But our main production is in Michigan, and we ship nationally. And something happened to us in terms of CapEx, as Scott mentioned. So some of our customers see this as CapEx. And like everyone's slowed down CapEx in the in the second quarter as they're trying to predict what's going to happen.
But as Scott mentioned, also as the months have gone by, we're starting to see more positive tone from our customers and things are starting to improve. So the view that we have from both specialty materials and Shoring in May was very big. And as the quarter progressed, light started turning on and it started looking better. I think every time we talk to our team, it sounds better. So, we are we're optimistic about the future of both businesses.

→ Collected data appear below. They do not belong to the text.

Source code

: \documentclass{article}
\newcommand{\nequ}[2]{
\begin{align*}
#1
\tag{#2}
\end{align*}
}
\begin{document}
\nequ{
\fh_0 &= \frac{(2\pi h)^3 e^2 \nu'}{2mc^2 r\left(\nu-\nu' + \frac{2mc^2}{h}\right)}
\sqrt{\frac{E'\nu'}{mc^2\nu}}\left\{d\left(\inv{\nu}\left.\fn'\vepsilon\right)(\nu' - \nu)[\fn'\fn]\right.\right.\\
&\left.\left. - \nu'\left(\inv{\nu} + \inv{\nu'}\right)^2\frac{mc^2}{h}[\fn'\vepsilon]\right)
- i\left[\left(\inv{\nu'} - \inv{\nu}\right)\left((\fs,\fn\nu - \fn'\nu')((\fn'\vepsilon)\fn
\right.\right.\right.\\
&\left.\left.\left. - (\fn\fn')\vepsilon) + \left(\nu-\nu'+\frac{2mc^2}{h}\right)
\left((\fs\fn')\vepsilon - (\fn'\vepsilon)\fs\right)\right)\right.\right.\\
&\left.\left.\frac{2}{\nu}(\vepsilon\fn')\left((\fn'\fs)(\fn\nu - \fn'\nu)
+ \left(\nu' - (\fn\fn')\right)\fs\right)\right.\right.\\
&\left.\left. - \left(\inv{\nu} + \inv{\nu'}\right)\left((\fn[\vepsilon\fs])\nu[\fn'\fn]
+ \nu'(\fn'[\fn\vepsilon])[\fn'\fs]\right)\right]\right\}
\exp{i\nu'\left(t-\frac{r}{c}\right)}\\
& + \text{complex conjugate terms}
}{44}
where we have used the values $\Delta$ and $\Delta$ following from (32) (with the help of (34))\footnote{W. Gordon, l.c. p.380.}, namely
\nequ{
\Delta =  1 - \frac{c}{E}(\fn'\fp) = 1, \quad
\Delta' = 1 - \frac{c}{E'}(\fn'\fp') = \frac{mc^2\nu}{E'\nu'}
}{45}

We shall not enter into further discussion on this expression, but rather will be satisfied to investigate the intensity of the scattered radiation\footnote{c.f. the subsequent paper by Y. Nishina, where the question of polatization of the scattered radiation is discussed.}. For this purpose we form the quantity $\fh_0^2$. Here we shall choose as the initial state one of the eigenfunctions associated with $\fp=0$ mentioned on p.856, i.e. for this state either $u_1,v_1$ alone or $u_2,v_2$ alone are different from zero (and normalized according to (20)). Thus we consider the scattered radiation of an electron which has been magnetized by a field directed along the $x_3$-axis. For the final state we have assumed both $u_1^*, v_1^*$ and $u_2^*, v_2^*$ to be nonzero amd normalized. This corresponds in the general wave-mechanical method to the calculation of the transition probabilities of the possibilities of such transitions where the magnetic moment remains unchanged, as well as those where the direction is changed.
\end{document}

Yes. So, it sounds like on specialty it's more demand disruption versus demand distraction. Is that…
That's correct.
Okay. And then on barge, I mean, this year looks pretty solid with the book of business that you have on hand. Antonio, what point do you begin to get concerned about next year for the barge business and have to kind of consider taking those cost actions if you need to see another quarter or two orders like this before we can really say next year is going to be a tough year?
Yes. I'm absolutely convinced that the fundamentals of the business are really strong and that the replacement cycle and the drivers of the business and our position in the industry, the dynamics and our position, our competitive position are great.
So, I think more than a concern, I will tell you my focus right now is going to be on making sure that we can stay very flexible, to be able to allow those fundamentals of the industry to overcome the short-term COVID related disruptions.
And that's why we've said we're going to be watching our footprint and our manufacturing capacity. And if needed, we're going to slowdown to be able to match the short-term demand, but we want to keep our flexibility, so we can ramp-up as soon as it picks back-up.
So, what happened to us if you remember a year and a half ago, as demand picked-up, we didn't have the capacity to reopen as fast as we should have opened. And that's why we decided to open a third plant. And this time what I want to do is keep the flexibility I don't want to sell barges that the market doesn't need.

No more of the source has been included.